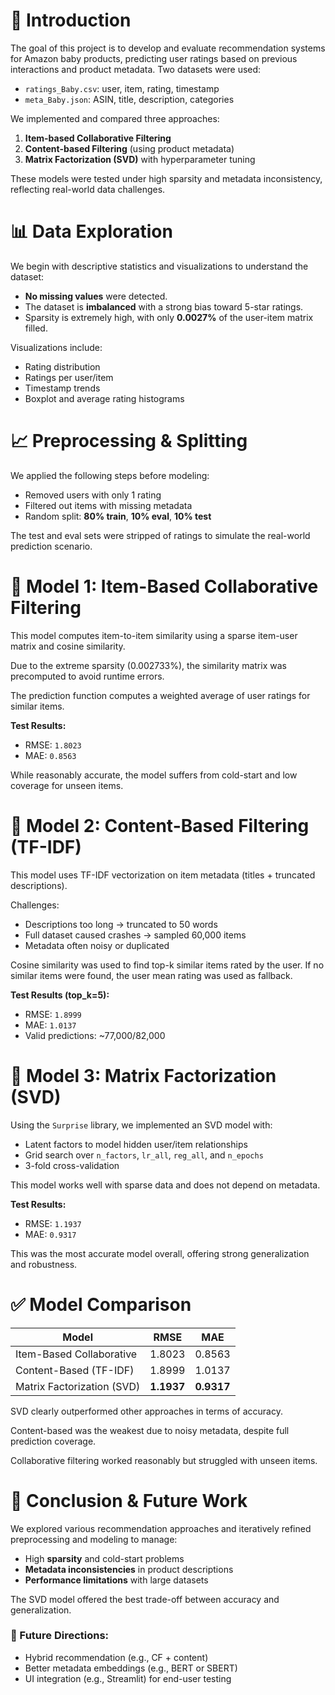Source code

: # 📌 Introduction

The goal of this project is to develop and evaluate recommendation systems for Amazon baby products, predicting user ratings based on previous interactions and product metadata. Two datasets were used:

- `ratings_Baby.csv`: user, item, rating, timestamp
- `meta_Baby.json`: ASIN, title, description, categories

We implemented and compared three approaches:

1. **Item-based Collaborative Filtering**
2. **Content-based Filtering** (using product metadata)
3. **Matrix Factorization (SVD)** with hyperparameter tuning

These models were tested under high sparsity and metadata inconsistency, reflecting real-world data challenges.
# 📊 Data Exploration

We begin with descriptive statistics and visualizations to understand the dataset:

- **No missing values** were detected.
- The dataset is **imbalanced** with a strong bias toward 5-star ratings.
- Sparsity is extremely high, with only **0.0027%** of the user-item matrix filled.

Visualizations include:

- Rating distribution
- Ratings per user/item
- Timestamp trends
- Boxplot and average rating histograms
# 📈 Preprocessing & Splitting

We applied the following steps before modeling:

- Removed users with only 1 rating
- Filtered out items with missing metadata
- Random split: **80% train**, **10% eval**, **10% test**

The test and eval sets were stripped of ratings to simulate the real-world prediction scenario.
# 🔁 Model 1: Item-Based Collaborative Filtering

This model computes item-to-item similarity using a sparse item-user matrix and cosine similarity.

Due to the extreme sparsity (0.002733%), the similarity matrix was precomputed to avoid runtime errors.

The prediction function computes a weighted average of user ratings for similar items.

**Test Results:**
- RMSE: `1.8023`
- MAE: `0.8563`

While reasonably accurate, the model suffers from cold-start and low coverage for unseen items.
# 🧾 Model 2: Content-Based Filtering (TF-IDF)

This model uses TF-IDF vectorization on item metadata (titles + truncated descriptions).

Challenges:
- Descriptions too long → truncated to 50 words
- Full dataset caused crashes → sampled 60,000 items
- Metadata often noisy or duplicated

Cosine similarity was used to find top-k similar items rated by the user. If no similar items were found, the user mean rating was used as fallback.

**Test Results (top_k=5):**
- RMSE: `1.8999`
- MAE: `1.0137`
- Valid predictions: ~77,000/82,000
# 🔢 Model 3: Matrix Factorization (SVD)

Using the `Surprise` library, we implemented an SVD model with:

- Latent factors to model hidden user/item relationships
- Grid search over `n_factors`, `lr_all`, `reg_all`, and `n_epochs`
- 3-fold cross-validation

This model works well with sparse data and does not depend on metadata.

**Test Results:**
- RMSE: `1.1937`
- MAE: `0.9317`

This was the most accurate model overall, offering strong generalization and robustness.
# ✅ Model Comparison

| Model                         | RMSE   | MAE    |
|------------------------------|--------|--------|
| Item-Based Collaborative     | 1.8023 | 0.8563 |
| Content-Based (TF-IDF)       | 1.8999 | 1.0137 |
| Matrix Factorization (SVD)   | **1.1937** | **0.9317** |

SVD clearly outperformed other approaches in terms of accuracy.

Content-based was the weakest due to noisy metadata, despite full prediction coverage.

Collaborative filtering worked reasonably but struggled with unseen items.
# 📌 Conclusion & Future Work

We explored various recommendation approaches and iteratively refined preprocessing and modeling to manage:

- High **sparsity** and cold-start problems
- **Metadata inconsistencies** in product descriptions
- **Performance limitations** with large datasets

The SVD model offered the best trade-off between accuracy and generalization.

### 🔮 Future Directions:

- Hybrid recommendation (e.g., CF + content)
- Better metadata embeddings (e.g., BERT or SBERT)
- UI integration (e.g., Streamlit) for end-user testing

__Work to be completed__:
Bring together all lines from the listing that contain the word "coverage".

__Response to the exercise__:
While reasonably accurate, the model suffers from cold-start and low coverage for unseen items.
Content-based was the weakest due to noisy metadata, despite full prediction coverage.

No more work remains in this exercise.